■ **WHAT THIS TASK INVOLVES**
From the data that follows, copy every line holding the string "zugeordnet".

(PROVIDED DATA Opens)

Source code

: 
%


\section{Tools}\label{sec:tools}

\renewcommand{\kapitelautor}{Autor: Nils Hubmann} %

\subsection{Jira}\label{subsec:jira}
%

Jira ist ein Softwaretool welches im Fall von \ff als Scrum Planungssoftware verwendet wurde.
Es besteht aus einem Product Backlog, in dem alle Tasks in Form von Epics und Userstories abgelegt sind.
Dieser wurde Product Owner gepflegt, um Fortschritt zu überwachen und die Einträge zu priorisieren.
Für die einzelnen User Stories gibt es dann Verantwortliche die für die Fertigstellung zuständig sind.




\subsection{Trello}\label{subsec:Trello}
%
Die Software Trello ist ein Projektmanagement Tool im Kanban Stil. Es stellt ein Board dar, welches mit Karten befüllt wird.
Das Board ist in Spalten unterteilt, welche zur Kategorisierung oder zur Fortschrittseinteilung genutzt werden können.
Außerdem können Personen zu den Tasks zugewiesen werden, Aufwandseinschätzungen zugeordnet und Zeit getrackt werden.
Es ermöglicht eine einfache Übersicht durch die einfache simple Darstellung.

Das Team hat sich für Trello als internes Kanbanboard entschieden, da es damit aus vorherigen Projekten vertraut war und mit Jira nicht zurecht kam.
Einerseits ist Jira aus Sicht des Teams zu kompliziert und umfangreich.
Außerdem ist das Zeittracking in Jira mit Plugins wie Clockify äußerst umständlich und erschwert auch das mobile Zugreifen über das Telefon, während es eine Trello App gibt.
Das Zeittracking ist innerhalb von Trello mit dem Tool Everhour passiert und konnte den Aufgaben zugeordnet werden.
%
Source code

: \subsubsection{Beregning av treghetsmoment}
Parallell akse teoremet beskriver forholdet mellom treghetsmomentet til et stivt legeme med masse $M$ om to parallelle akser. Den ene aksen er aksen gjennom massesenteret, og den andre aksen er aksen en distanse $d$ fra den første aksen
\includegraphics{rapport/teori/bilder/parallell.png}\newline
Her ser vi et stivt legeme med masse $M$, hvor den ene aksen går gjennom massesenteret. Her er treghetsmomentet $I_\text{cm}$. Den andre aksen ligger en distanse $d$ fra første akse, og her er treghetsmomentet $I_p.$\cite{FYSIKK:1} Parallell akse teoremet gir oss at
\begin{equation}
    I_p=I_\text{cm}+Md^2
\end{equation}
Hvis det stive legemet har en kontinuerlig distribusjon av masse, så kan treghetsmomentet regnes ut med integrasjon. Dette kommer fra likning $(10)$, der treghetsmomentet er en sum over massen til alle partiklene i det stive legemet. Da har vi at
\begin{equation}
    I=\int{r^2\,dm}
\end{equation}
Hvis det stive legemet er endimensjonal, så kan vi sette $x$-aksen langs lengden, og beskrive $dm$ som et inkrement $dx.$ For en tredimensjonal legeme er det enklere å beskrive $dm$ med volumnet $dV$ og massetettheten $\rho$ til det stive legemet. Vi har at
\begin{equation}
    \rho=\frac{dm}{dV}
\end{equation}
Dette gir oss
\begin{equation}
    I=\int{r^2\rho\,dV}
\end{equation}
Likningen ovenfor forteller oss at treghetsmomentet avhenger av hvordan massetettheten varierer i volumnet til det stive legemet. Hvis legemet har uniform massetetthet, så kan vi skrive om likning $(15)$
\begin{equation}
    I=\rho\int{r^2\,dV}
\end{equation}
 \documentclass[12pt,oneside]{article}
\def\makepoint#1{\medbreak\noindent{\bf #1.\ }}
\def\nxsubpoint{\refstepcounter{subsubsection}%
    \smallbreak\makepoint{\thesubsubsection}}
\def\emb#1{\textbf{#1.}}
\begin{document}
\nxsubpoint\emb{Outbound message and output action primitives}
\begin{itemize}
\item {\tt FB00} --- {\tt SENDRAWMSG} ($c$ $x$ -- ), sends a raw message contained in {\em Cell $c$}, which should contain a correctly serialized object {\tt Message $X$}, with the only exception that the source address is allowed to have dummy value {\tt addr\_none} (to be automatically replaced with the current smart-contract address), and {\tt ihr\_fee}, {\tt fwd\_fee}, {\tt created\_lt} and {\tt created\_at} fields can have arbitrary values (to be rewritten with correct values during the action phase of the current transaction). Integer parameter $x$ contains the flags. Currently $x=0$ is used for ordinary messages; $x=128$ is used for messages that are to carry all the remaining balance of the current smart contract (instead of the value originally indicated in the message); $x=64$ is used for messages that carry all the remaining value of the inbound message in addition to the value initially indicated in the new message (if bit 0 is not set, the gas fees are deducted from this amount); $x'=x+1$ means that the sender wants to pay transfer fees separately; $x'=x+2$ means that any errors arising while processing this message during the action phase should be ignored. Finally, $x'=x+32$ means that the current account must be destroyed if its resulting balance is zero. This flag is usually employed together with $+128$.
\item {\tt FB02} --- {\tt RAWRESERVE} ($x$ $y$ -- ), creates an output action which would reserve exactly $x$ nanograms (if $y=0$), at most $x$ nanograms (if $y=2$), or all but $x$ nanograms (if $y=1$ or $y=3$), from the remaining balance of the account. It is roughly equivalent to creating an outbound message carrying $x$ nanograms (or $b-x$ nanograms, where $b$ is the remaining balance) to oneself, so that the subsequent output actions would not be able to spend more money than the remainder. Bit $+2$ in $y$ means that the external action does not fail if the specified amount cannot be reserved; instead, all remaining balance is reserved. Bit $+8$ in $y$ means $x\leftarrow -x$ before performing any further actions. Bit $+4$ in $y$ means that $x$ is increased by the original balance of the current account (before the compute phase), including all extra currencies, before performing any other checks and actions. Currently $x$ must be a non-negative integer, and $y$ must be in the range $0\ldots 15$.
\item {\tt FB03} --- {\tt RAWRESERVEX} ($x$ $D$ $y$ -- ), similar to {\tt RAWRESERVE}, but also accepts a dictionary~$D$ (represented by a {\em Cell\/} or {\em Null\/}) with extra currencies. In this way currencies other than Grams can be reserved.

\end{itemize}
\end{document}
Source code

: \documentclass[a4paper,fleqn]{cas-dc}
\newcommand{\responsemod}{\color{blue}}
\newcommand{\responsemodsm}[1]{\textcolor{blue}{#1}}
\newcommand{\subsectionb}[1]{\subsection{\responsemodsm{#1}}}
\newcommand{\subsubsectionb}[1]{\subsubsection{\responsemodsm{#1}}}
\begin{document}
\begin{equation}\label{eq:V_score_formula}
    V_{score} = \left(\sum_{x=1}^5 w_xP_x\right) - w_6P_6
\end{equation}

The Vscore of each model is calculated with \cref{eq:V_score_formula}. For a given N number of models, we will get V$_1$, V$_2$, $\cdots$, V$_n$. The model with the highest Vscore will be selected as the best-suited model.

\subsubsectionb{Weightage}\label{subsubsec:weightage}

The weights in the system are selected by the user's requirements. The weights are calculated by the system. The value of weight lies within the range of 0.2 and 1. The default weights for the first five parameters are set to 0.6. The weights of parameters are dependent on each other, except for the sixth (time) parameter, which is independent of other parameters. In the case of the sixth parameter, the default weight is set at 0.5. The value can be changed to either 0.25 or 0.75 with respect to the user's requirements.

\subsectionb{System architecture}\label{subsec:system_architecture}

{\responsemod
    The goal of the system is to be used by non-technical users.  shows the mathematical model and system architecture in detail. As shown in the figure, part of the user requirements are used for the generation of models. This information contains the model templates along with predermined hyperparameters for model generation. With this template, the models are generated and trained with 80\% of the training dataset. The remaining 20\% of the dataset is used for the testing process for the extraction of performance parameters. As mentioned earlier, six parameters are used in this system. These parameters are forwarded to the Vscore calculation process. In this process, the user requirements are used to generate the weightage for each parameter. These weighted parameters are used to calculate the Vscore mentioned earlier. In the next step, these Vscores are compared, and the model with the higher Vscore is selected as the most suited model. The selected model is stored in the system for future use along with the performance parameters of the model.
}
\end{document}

(PROVIDED DATA Closes)

■ **OUTPUT**
Außerdem können Personen zu den Tasks zugewiesen werden, Aufwandseinschätzungen zugeordnet und Zeit getrackt werden.
Das Zeittracking ist innerhalb von Trello mit dem Tool Everhour passiert und konnte den Aufgaben zugeordnet werden.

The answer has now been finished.